WORK TO BE COMPLETED:
The records below need to be repeated exactly, with every picture left out.

====

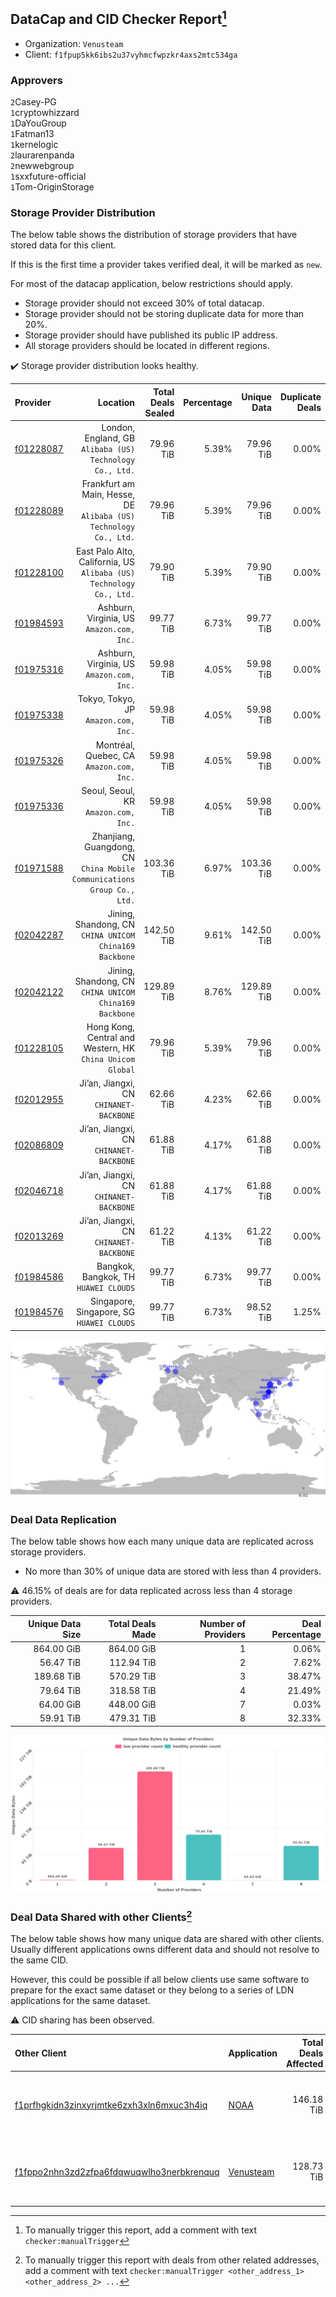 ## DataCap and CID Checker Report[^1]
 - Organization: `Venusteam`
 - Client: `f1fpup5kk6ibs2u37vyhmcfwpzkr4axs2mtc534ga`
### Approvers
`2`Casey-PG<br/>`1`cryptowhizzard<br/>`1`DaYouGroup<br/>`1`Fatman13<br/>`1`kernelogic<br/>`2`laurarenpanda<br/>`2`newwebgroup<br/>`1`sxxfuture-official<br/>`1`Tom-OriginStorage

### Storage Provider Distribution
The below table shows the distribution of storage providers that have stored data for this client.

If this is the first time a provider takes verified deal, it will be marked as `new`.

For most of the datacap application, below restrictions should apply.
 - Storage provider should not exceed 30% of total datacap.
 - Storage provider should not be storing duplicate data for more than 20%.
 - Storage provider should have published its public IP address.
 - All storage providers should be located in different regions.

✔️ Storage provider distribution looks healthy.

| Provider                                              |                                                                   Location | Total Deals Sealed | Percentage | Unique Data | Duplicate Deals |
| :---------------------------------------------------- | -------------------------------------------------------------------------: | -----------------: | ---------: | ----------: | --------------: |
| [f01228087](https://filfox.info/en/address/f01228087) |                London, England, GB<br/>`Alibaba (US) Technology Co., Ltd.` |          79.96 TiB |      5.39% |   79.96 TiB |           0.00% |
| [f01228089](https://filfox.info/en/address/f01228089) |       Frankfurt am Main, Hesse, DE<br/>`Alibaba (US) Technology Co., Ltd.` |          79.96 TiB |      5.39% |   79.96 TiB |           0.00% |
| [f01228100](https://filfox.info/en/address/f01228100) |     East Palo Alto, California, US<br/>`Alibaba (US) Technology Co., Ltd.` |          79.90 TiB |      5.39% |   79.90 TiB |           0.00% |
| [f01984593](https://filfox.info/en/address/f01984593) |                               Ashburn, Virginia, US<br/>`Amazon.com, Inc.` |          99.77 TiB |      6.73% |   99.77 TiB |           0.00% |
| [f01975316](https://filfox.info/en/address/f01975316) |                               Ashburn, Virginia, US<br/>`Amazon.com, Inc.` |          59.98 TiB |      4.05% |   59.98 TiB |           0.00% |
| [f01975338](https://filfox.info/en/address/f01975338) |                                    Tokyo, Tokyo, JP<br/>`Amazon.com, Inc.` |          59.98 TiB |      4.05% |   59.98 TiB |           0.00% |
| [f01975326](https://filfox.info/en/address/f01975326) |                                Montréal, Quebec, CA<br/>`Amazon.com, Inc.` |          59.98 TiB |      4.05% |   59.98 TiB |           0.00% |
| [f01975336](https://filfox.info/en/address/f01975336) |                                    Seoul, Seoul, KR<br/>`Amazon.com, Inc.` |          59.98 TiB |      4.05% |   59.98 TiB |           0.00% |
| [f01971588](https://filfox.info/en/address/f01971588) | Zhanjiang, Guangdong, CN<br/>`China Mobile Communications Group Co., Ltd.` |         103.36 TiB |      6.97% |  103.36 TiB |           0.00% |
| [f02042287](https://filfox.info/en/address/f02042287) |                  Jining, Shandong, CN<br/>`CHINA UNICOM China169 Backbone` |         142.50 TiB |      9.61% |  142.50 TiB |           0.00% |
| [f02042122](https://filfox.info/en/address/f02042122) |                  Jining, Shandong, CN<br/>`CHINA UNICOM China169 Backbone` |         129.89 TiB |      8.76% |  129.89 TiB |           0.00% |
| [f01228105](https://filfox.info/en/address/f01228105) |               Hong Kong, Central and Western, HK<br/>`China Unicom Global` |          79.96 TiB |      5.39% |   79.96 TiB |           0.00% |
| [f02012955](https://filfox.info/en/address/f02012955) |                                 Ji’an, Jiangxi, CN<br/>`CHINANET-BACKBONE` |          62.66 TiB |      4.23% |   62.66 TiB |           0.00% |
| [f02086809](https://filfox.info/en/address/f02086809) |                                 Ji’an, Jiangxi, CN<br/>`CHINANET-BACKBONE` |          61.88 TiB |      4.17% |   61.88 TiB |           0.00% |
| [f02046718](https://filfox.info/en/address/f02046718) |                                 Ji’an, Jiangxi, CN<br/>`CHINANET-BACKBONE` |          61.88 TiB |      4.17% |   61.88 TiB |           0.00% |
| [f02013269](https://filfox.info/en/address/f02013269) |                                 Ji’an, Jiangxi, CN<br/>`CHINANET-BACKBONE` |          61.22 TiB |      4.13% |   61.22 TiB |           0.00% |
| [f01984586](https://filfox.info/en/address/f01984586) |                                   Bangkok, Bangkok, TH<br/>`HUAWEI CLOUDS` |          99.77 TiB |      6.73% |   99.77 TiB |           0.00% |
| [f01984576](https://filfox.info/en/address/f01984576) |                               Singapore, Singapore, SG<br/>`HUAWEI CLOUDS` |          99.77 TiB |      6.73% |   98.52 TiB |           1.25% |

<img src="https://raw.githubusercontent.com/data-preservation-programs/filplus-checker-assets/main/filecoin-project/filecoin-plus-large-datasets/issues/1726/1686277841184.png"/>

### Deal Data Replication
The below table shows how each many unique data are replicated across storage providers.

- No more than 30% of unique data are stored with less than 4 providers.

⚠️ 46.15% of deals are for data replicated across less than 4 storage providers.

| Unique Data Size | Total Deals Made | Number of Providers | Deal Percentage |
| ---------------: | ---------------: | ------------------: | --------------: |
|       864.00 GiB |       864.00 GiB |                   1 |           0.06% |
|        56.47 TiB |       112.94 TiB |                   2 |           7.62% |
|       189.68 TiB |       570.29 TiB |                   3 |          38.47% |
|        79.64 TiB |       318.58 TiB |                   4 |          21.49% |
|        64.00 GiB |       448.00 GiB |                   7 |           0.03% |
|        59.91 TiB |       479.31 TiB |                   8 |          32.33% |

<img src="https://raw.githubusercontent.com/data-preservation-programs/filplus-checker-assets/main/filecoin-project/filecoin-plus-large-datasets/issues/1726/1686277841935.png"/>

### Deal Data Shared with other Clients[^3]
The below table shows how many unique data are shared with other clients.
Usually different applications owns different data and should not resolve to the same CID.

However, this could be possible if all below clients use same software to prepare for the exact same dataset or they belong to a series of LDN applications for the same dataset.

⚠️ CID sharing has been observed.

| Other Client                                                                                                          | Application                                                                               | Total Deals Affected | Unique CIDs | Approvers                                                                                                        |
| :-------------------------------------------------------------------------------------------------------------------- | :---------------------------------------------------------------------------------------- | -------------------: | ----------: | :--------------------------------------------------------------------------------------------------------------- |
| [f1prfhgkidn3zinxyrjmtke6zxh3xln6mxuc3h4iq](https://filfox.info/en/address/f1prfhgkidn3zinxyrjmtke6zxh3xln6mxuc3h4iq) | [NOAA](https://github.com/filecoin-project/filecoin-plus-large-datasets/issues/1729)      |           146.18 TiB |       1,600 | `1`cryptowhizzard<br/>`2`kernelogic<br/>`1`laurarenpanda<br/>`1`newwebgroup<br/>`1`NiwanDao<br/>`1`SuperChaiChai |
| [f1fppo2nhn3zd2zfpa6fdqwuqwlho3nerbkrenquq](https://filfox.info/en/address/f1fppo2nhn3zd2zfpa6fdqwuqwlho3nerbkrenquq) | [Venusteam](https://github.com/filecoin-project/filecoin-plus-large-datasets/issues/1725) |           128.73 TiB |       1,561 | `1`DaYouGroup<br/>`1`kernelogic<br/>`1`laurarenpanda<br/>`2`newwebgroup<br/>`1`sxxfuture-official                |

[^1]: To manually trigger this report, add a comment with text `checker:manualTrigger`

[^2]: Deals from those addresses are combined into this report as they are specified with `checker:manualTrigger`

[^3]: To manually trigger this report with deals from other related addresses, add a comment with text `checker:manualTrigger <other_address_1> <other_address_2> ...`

====

FINISHED TASK:
 ## DataCap and CID Checker Report[^1]
 - Organization: `Venusteam`
 - Client: `f1fpup5kk6ibs2u37vyhmcfwpzkr4axs2mtc534ga`
### Approvers
`2`Casey-PG<br/>`1`cryptowhizzard<br/>`1`DaYouGroup<br/>`1`Fatman13<br/>`1`kernelogic<br/>`2`laurarenpanda<br/>`2`newwebgroup<br/>`1`sxxfuture-official<br/>`1`Tom-OriginStorage

### Storage Provider Distribution
The below table shows the distribution of storage providers that have stored data for this client.

If this is the first time a provider takes verified deal, it will be marked as `new`.

For most of the datacap application, below restrictions should apply.
 - Storage provider should not exceed 30% of total datacap.
 - Storage provider should not be storing duplicate data for more than 20%.
 - Storage provider should have published its public IP address.
 - All storage providers should be located in different regions.

✔️ Storage provider distribution looks healthy.

| Provider                                              |                                                                   Location | Total Deals Sealed | Percentage | Unique Data | Duplicate Deals |
| :---------------------------------------------------- | -------------------------------------------------------------------------: | -----------------: | ---------: | ----------: | --------------: |
| [f01228087](https://filfox.info/en/address/f01228087) |                London, England, GB<br/>`Alibaba (US) Technology Co., Ltd.` |          79.96 TiB |      5.39% |   79.96 TiB |           0.00% |
| [f01228089](https://filfox.info/en/address/f01228089) |       Frankfurt am Main, Hesse, DE<br/>`Alibaba (US) Technology Co., Ltd.` |          79.96 TiB |      5.39% |   79.96 TiB |           0.00% |
| [f01228100](https://filfox.info/en/address/f01228100) |     East Palo Alto, California, US<br/>`Alibaba (US) Technology Co., Ltd.` |          79.90 TiB |      5.39% |   79.90 TiB |           0.00% |
| [f01984593](https://filfox.info/en/address/f01984593) |                               Ashburn, Virginia, US<br/>`Amazon.com, Inc.` |          99.77 TiB |      6.73% |   99.77 TiB |           0.00% |
| [f01975316](https://filfox.info/en/address/f01975316) |                               Ashburn, Virginia, US<br/>`Amazon.com, Inc.` |          59.98 TiB |      4.05% |   59.98 TiB |           0.00% |
| [f01975338](https://filfox.info/en/address/f01975338) |                                    Tokyo, Tokyo, JP<br/>`Amazon.com, Inc.` |          59.98 TiB |      4.05% |   59.98 TiB |           0.00% |
| [f01975326](https://filfox.info/en/address/f01975326) |                                Montréal, Quebec, CA<br/>`Amazon.com, Inc.` |          59.98 TiB |      4.05% |   59.98 TiB |           0.00% |
| [f01975336](https://filfox.info/en/address/f01975336) |                                    Seoul, Seoul, KR<br/>`Amazon.com, Inc.` |          59.98 TiB |      4.05% |   59.98 TiB |           0.00% |
| [f01971588](https://filfox.info/en/address/f01971588) | Zhanjiang, Guangdong, CN<br/>`China Mobile Communications Group Co., Ltd.` |         103.36 TiB |      6.97% |  103.36 TiB |           0.00% |
| [f02042287](https://filfox.info/en/address/f02042287) |                  Jining, Shandong, CN<br/>`CHINA UNICOM China169 Backbone` |         142.50 TiB |      9.61% |  142.50 TiB |           0.00% |
| [f02042122](https://filfox.info/en/address/f02042122) |                  Jining, Shandong, CN<br/>`CHINA UNICOM China169 Backbone` |         129.89 TiB |      8.76% |  129.89 TiB |           0.00% |
| [f01228105](https://filfox.info/en/address/f01228105) |               Hong Kong, Central and Western, HK<br/>`China Unicom Global` |          79.96 TiB |      5.39% |   79.96 TiB |           0.00% |
| [f02012955](https://filfox.info/en/address/f02012955) |                                 Ji’an, Jiangxi, CN<br/>`CHINANET-BACKBONE` |          62.66 TiB |      4.23% |   62.66 TiB |           0.00% |
| [f02086809](https://filfox.info/en/address/f02086809) |                                 Ji’an, Jiangxi, CN<br/>`CHINANET-BACKBONE` |          61.88 TiB |      4.17% |   61.88 TiB |           0.00% |
| [f02046718](https://filfox.info/en/address/f02046718) |                                 Ji’an, Jiangxi, CN<br/>`CHINANET-BACKBONE` |          61.88 TiB |      4.17% |   61.88 TiB |           0.00% |
| [f02013269](https://filfox.info/en/address/f02013269) |                                 Ji’an, Jiangxi, CN<br/>`CHINANET-BACKBONE` |          61.22 TiB |      4.13% |   61.22 TiB |           0.00% |
| [f01984586](https://filfox.info/en/address/f01984586) |                                   Bangkok, Bangkok, TH<br/>`HUAWEI CLOUDS` |          99.77 TiB |      6.73% |   99.77 TiB |           0.00% |
| [f01984576](https://filfox.info/en/address/f01984576) |                               Singapore, Singapore, SG<br/>`HUAWEI CLOUDS` |          99.77 TiB |      6.73% |   98.52 TiB |           1.25% |

<img src="https://raw.githubusercontent.com/data-preservation-programs/filplus-checker-assets/main/filecoin-project/filecoin-plus-large-datasets/issues/1726/1686277841184.png"/>

### Deal Data Replication
The below table shows how each many unique data are replicated across storage providers.

- No more than 30% of unique data are stored with less than 4 providers.

⚠️ 46.15% of deals are for data replicated across less than 4 storage providers.

| Unique Data Size | Total Deals Made | Number of Providers | Deal Percentage |
| ---------------: | ---------------: | ------------------: | --------------: |
|       864.00 GiB |       864.00 GiB |                   1 |           0.06% |
|        56.47 TiB |       112.94 TiB |                   2 |           7.62% |
|       189.68 TiB |       570.29 TiB |                   3 |          38.47% |
|        79.64 TiB |       318.58 TiB |                   4 |          21.49% |
|        64.00 GiB |       448.00 GiB |                   7 |           0.03% |
|        59.91 TiB |       479.31 TiB |                   8 |          32.33% |

<img src="https://raw.githubusercontent.com/data-preservation-programs/filplus-checker-assets/main/filecoin-project/filecoin-plus-large-datasets/issues/1726/1686277841935.png"/>

### Deal Data Shared with other Clients[^3]
The below table shows how many unique data are shared with other clients.
Usually different applications owns different data and should not resolve to the same CID.

However, this could be possible if all below clients use same software to prepare for the exact same dataset or they belong to a series of LDN applications for the same dataset.

⚠️ CID sharing has been observed.

| Other Client                                                                                                          | Application                                                                               | Total Deals Affected | Unique CIDs | Approvers                                                                                                        |
| :-------------------------------------------------------------------------------------------------------------------- | :---------------------------------------------------------------------------------------- | -------------------: | ----------: | :--------------------------------------------------------------------------------------------------------------- |
| [f1prfhgkidn3zinxyrjmtke6zxh3xln6mxuc3h4iq](https://filfox.info/en/address/f1prfhgkidn3zinxyrjmtke6zxh3xln6mxuc3h4iq) | [NOAA](https://github.com/filecoin-project/filecoin-plus-large-datasets/issues/1729)      |           146.18 TiB |       1,600 | `1`cryptowhizzard<br/>`2`kernelogic<br/>`1`laurarenpanda<br/>`1`newwebgroup<br/>`1`NiwanDao<br/>`1`SuperChaiChai |
| [f1fppo2nhn3zd2zfpa6fdqwuqwlho3nerbkrenquq](https://filfox.info/en/address/f1fppo2nhn3zd2zfpa6fdqwuqwlho3nerbkrenquq) | [Venusteam](https://github.com/filecoin-project/filecoin-plus-large-datasets/issues/1725) |           128.73 TiB |       1,561 | `1`DaYouGroup<br/>`1`kernelogic<br/>`1`laurarenpanda<br/>`2`newwebgroup<br/>`1`sxxfuture-official                |

[^1]: To manually trigger this report, add a comment with text `checker:manualTrigger`

[^2]: Deals from those addresses are combined into this report as they are specified with `checker:manualTrigger`

[^3]: To manually trigger this report with deals from other related addresses, add a comment with text `checker:manualTrigger <other_address_1> <other_address_2> ...`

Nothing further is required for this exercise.